Le 18 octobre 1980, à Marseille, Lahouari Ben Mohamed, 17 ans, était tué par un CRS, lors d’un banal contrôle. Son jeune frère, Hassan, devenu policier, publie un livre-enquête sur ce drame marquant. Rencontre.«Il actionne la culasse de son arme. Il se penche. Il place le canon de sa mitraillette face à moi, comme on pointe une personne du doigt. Je vois le bout de son arme entre la tête de Chérif et la porte du passager avant. (…) Ça ne dure qu’un court instant, mais là je comprends… Il va me tirer dessus. Y a plus aucun doute, je l’ai lu dans son regard. Ses yeux débordent de haine. Pourquoi ? J’ai rien fait. Je retiens mon souffle… » Ce pourrait être un roman.

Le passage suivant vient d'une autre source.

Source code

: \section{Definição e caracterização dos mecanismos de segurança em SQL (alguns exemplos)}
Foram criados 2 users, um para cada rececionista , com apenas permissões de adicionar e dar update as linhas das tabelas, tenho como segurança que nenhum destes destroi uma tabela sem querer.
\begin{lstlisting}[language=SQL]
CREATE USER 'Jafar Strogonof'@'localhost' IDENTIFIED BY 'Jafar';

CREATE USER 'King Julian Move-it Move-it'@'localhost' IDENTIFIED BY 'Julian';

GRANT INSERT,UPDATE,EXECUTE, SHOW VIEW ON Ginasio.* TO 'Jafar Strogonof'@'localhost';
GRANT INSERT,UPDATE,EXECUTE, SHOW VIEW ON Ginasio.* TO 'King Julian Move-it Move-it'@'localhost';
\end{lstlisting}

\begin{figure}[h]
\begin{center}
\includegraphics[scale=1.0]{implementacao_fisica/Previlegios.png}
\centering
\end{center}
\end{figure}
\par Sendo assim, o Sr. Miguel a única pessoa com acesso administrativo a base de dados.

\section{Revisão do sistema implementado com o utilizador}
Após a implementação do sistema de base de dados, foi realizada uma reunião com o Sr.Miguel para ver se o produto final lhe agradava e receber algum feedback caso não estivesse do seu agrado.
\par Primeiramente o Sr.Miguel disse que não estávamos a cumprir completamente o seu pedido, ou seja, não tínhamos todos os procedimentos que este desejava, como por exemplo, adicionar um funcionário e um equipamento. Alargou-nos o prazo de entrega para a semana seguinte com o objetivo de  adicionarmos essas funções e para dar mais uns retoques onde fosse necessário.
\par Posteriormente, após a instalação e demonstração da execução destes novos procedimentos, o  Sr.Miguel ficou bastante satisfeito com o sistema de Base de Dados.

Mais les dernières secondes de la vie de Lahouari Ben Mohamed, 17 ans, ne sont pas une fiction. C’est ainsi que ce jeune, d’origine marocaine, a été tué par un CRS, lors d’un contrôle de routine, le 18 octobre 1980, veille de l’Aïd, dans le quartier de la Busserine, à Marseille. C’est exactement de là que partira, trois ans plus tard, la Marche pour l’égalité et contre le racisme.
Sous la plume de son plus jeune frère, Hassan Ben Mohamed, âgé à l’époque de 4 ans, l’histoire refait surface aujourd’hui. Dans son livre la Gâchette facile (1), publié le 8 octobre, il a reconstitué, pendant cinq ans, chaque morceau d’un puzzle éclaté, dont il a pris connaissance tardivement. « J’ai été tenu à l’écart de la mort de mon frère par ma famille, qui a préféré me protéger. Quand je demandais où était Lahouari, on me répondait qu’il était parti jouer au foot au Maroc. Le seul souvenir que j’ai de mon frère, c’est la photo qui est parue dans les journaux. Pendant des années, personne n’a brisé le tabou pour éviter de souffrir », explique Hassan, d’une voix posée, à peine audible.

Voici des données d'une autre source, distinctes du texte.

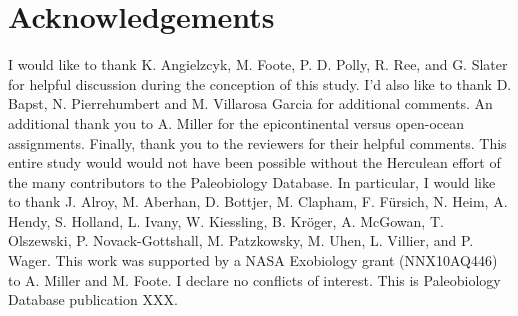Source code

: \documentclass{article}
\begin{document}
\section*{Acknowledgements}
I would like to thank K. Angielzcyk, M. Foote, P. D. Polly, R. Ree, and G. Slater for helpful discussion during the conception of this study. I'd also like to thank D. Bapst, N. Pierrehumbert and M. Villarosa Garcia for additional comments. An additional thank you to  A. Miller for the epicontinental versus open-ocean assignments. Finally, thank you to the reviewers for their helpful comments. This entire study would would not have been possible without the Herculean effort of the many contributors to the Paleobiology Database. In particular, I would like to thank J. Alroy, M. Aberhan, D. Bottjer, M. Clapham, F. F\"{u}rsich, N. Heim, A. Hendy, S. Holland, L. Ivany, W. Kiessling, B. Kr\"{o}ger, A. McGowan, T. Olszewski, P. Novack-Gottshall, M. Patzkowsky, M. Uhen, L. Villier, and P. Wager. This work was supported by a NASA Exobiology grant (NNX10AQ446) to A. Miller and M. Foote. I declare no conflicts of interest. This is Paleobiology Database publication XXX.

\clearpage




\clearpage
\end{document}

Il grandit heureux dans la cité des Flamants à Marseille, avec ses parents et deux de ses frères. Pourtant, une douleur non identifiée persiste. Le chagrin d’un frère mort violemment réapparaît la nuit, sans prévenir. « Pour moi, la police, c’était des assassins », lâche-t-il sans détour. Il s’oriente dans la mécanique, avant de tout laisser tomber pour devenir chauffeur poids lourds de matières dangereuses. Son père, qui a trimé dans le bâtiment depuis son arrivée d’Algérie en 1965, n’approuve pas. « Il insistait pour que je fasse mon service militaire. Après sa mort, en 1998, j’y suis allé. Avec le recul, c’était un signal très fort. Mon père me faisait savoir qu’il n’était pas en conflit avec l’institution, malgré ce qui était arrivé à Lahouari. »
Ironie du sort, à la fin du service militaire, sa tutrice l’encourage à rentrer dans la police. Il hésite. « Pour moi, la police, ça voulait dire raciste. Après, j’ai pensé que ma présence dans une patrouille pourrait peut-être s’avérer bénéfique. » Mais, pour franchir le pas, il lui faut l’aval de sa mère. La première fois, elle lui répond : « Tout mais pas ça. » Il abandonne l’idée. Trop douloureux. Puis ses frères interviennent. Sa mère finit par accepter, à une condition : pas CRS. Il passe les tests et obtient un emploi jeune à l’hôtel de police de Marseille.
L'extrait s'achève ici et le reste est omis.